## AIM OF THE TASK:
Take the records underneath and set them down exactly.

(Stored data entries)
☆ ☆ ☆ ☆ ☆

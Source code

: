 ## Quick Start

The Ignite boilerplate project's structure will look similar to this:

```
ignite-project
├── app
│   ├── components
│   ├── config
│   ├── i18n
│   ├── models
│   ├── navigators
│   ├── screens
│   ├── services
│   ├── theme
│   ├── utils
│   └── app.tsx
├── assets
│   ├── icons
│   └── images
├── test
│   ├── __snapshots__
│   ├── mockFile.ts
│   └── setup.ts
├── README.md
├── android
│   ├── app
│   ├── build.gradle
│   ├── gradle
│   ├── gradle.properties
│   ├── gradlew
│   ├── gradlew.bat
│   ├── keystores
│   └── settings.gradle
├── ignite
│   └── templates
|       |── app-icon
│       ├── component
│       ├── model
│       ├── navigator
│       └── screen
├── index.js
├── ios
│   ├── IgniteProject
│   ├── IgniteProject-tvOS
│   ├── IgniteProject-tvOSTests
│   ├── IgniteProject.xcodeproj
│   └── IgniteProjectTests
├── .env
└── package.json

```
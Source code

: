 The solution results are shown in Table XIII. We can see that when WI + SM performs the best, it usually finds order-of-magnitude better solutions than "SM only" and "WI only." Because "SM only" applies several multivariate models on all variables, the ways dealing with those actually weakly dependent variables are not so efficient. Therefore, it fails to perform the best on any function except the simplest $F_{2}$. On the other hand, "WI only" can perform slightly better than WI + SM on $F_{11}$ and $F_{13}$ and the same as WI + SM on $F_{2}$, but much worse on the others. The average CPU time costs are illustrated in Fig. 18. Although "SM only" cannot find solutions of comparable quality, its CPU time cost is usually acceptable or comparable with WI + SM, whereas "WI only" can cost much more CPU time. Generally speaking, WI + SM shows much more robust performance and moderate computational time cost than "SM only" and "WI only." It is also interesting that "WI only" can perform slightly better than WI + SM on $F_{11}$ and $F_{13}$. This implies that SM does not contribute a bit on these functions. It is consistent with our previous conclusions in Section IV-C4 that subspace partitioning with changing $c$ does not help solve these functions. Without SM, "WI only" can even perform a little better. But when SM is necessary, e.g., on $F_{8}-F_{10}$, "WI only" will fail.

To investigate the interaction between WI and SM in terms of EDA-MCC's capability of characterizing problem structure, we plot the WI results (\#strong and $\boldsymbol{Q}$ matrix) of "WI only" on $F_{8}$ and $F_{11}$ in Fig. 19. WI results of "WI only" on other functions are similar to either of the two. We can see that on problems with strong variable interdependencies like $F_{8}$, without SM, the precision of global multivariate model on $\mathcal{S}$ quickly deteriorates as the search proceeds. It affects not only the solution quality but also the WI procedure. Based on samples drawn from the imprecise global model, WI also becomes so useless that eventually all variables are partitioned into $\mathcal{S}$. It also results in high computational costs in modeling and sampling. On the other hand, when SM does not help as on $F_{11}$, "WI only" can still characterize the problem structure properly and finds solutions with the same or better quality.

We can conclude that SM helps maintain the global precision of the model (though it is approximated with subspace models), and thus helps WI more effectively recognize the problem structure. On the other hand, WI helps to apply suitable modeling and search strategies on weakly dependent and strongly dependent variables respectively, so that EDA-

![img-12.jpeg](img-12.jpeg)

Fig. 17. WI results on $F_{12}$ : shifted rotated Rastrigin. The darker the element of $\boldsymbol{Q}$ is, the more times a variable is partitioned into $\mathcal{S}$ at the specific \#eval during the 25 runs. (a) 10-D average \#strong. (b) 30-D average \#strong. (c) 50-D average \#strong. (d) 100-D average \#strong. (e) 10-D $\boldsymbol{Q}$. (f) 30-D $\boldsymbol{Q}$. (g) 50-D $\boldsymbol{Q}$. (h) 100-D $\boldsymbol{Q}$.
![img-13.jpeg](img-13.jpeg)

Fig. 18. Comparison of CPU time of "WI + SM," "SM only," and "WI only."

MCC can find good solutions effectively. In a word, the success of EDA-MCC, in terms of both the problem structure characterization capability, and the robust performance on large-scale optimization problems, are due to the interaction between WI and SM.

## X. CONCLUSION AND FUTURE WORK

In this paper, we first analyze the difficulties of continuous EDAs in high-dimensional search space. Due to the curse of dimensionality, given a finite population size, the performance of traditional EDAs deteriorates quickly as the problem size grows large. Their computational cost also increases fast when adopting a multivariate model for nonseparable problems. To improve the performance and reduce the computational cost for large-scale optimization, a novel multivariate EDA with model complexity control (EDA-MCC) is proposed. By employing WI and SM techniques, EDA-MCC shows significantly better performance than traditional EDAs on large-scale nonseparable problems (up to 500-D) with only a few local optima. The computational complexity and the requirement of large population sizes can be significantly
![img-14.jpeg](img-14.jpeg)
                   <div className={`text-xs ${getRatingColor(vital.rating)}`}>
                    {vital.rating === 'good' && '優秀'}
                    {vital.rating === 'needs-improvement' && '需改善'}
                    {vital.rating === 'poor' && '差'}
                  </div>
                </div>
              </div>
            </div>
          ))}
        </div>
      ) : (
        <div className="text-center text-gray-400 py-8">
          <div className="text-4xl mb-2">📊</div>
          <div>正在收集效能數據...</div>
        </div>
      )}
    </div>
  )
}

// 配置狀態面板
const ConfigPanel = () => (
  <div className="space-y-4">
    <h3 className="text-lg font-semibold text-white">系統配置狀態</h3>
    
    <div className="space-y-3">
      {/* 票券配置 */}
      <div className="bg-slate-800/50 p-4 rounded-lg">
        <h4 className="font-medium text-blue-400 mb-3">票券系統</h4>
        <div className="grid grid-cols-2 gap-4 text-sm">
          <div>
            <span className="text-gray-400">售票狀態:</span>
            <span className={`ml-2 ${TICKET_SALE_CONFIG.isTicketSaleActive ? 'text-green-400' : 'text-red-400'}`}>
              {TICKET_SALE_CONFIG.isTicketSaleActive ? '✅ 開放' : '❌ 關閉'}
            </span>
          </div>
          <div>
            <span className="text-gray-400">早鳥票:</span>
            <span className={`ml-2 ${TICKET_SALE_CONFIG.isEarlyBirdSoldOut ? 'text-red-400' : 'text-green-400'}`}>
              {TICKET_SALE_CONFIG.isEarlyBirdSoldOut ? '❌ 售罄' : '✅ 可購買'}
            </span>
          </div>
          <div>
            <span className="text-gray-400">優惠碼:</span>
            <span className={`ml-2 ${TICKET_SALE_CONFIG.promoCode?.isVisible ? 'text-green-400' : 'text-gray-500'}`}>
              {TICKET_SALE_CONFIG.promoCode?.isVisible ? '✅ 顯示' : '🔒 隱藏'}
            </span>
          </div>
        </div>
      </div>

☆ ☆ ☆ ☆ ☆

## RESPONSE BELOW:
Source code

: ## Quick Start

The Ignite boilerplate project's structure will look similar to this:

```
ignite-project
├── app
│   ├── components
│   ├── config
│   ├── i18n
│   ├── models
│   ├── navigators
│   ├── screens
│   ├── services
│   ├── theme
│   ├── utils
│   └── app.tsx
├── assets
│   ├── icons
│   └── images
├── test
│   ├── __snapshots__
│   ├── mockFile.ts
│   └── setup.ts
├── README.md
├── android
│   ├── app
│   ├── build.gradle
│   ├── gradle
│   ├── gradle.properties
│   ├── gradlew
│   ├── gradlew.bat
│   ├── keystores
│   └── settings.gradle
├── ignite
│   └── templates
|       |── app-icon
│       ├── component
│       ├── model
│       ├── navigator
│       └── screen
├── index.js
├── ios
│   ├── IgniteProject
│   ├── IgniteProject-tvOS
│   ├── IgniteProject-tvOSTests
│   ├── IgniteProject.xcodeproj
│   └── IgniteProjectTests
├── .env
└── package.json

```
Source code

: The solution results are shown in Table XIII. We can see that when WI + SM performs the best, it usually finds order-of-magnitude better solutions than "SM only" and "WI only." Because "SM only" applies several multivariate models on all variables, the ways dealing with those actually weakly dependent variables are not so efficient. Therefore, it fails to perform the best on any function except the simplest $F_{2}$. On the other hand, "WI only" can perform slightly better than WI + SM on $F_{11}$ and $F_{13}$ and the same as WI + SM on $F_{2}$, but much worse on the others. The average CPU time costs are illustrated in Fig. 18. Although "SM only" cannot find solutions of comparable quality, its CPU time cost is usually acceptable or comparable with WI + SM, whereas "WI only" can cost much more CPU time. Generally speaking, WI + SM shows much more robust performance and moderate computational time cost than "SM only" and "WI only." It is also interesting that "WI only" can perform slightly better than WI + SM on $F_{11}$ and $F_{13}$. This implies that SM does not contribute a bit on these functions. It is consistent with our previous conclusions in Section IV-C4 that subspace partitioning with changing $c$ does not help solve these functions. Without SM, "WI only" can even perform a little better. But when SM is necessary, e.g., on $F_{8}-F_{10}$, "WI only" will fail.

To investigate the interaction between WI and SM in terms of EDA-MCC's capability of characterizing problem structure, we plot the WI results (\#strong and $\boldsymbol{Q}$ matrix) of "WI only" on $F_{8}$ and $F_{11}$ in Fig. 19. WI results of "WI only" on other functions are similar to either of the two. We can see that on problems with strong variable interdependencies like $F_{8}$, without SM, the precision of global multivariate model on $\mathcal{S}$ quickly deteriorates as the search proceeds. It affects not only the solution quality but also the WI procedure. Based on samples drawn from the imprecise global model, WI also becomes so useless that eventually all variables are partitioned into $\mathcal{S}$. It also results in high computational costs in modeling and sampling. On the other hand, when SM does not help as on $F_{11}$, "WI only" can still characterize the problem structure properly and finds solutions with the same or better quality.

We can conclude that SM helps maintain the global precision of the model (though it is approximated with subspace models), and thus helps WI more effectively recognize the problem structure. On the other hand, WI helps to apply suitable modeling and search strategies on weakly dependent and strongly dependent variables respectively, so that EDA-

![img-12.jpeg](img-12.jpeg)

Fig. 17. WI results on $F_{12}$ : shifted rotated Rastrigin. The darker the element of $\boldsymbol{Q}$ is, the more times a variable is partitioned into $\mathcal{S}$ at the specific \#eval during the 25 runs. (a) 10-D average \#strong. (b) 30-D average \#strong. (c) 50-D average \#strong. (d) 100-D average \#strong. (e) 10-D $\boldsymbol{Q}$. (f) 30-D $\boldsymbol{Q}$. (g) 50-D $\boldsymbol{Q}$. (h) 100-D $\boldsymbol{Q}$.
![img-13.jpeg](img-13.jpeg)

Fig. 18. Comparison of CPU time of "WI + SM," "SM only," and "WI only."

MCC can find good solutions effectively. In a word, the success of EDA-MCC, in terms of both the problem structure characterization capability, and the robust performance on large-scale optimization problems, are due to the interaction between WI and SM.

## X. CONCLUSION AND FUTURE WORK

In this paper, we first analyze the difficulties of continuous EDAs in high-dimensional search space. Due to the curse of dimensionality, given a finite population size, the performance of traditional EDAs deteriorates quickly as the problem size grows large. Their computational cost also increases fast when adopting a multivariate model for nonseparable problems. To improve the performance and reduce the computational cost for large-scale optimization, a novel multivariate EDA with model complexity control (EDA-MCC) is proposed. By employing WI and SM techniques, EDA-MCC shows significantly better performance than traditional EDAs on large-scale nonseparable problems (up to 500-D) with only a few local optima. The computational complexity and the requirement of large population sizes can be significantly
![img-14.jpeg](img-14.jpeg)
                   <div className={`text-xs ${getRatingColor(vital.rating)}`}>
                    {vital.rating === 'good' && '優秀'}
                    {vital.rating === 'needs-improvement' && '需改善'}
                    {vital.rating === 'poor' && '差'}
                  </div>
                </div>
              </div>
            </div>
          ))}
        </div>
      ) : (
        <div className="text-center text-gray-400 py-8">
          <div className="text-4xl mb-2">📊</div>
          <div>正在收集效能數據...</div>
        </div>
      )}
    </div>
  )
}

// 配置狀態面板
const ConfigPanel = () => (
  <div className="space-y-4">
    <h3 className="text-lg font-semibold text-white">系統配置狀態</h3>
    
    <div className="space-y-3">
      {/* 票券配置 */}
      <div className="bg-slate-800/50 p-4 rounded-lg">
        <h4 className="font-medium text-blue-400 mb-3">票券系統</h4>
        <div className="grid grid-cols-2 gap-4 text-sm">
          <div>
            <span className="text-gray-400">售票狀態:</span>
            <span className={`ml-2 ${TICKET_SALE_CONFIG.isTicketSaleActive ? 'text-green-400' : 'text-red-400'}`}>
              {TICKET_SALE_CONFIG.isTicketSaleActive ? '✅ 開放' : '❌ 關閉'}
            </span>
          </div>
          <div>
            <span className="text-gray-400">早鳥票:</span>
            <span className={`ml-2 ${TICKET_SALE_CONFIG.isEarlyBirdSoldOut ? 'text-red-400' : 'text-green-400'}`}>
              {TICKET_SALE_CONFIG.isEarlyBirdSoldOut ? '❌ 售罄' : '✅ 可購買'}
            </span>
          </div>
          <div>
            <span className="text-gray-400">優惠碼:</span>
            <span className={`ml-2 ${TICKET_SALE_CONFIG.promoCode?.isVisible ? 'text-green-400' : 'text-gray-500'}`}>
              {TICKET_SALE_CONFIG.promoCode?.isVisible ? '✅ 顯示' : '🔒 隱藏'}
            </span>
          </div>
        </div>
      </div>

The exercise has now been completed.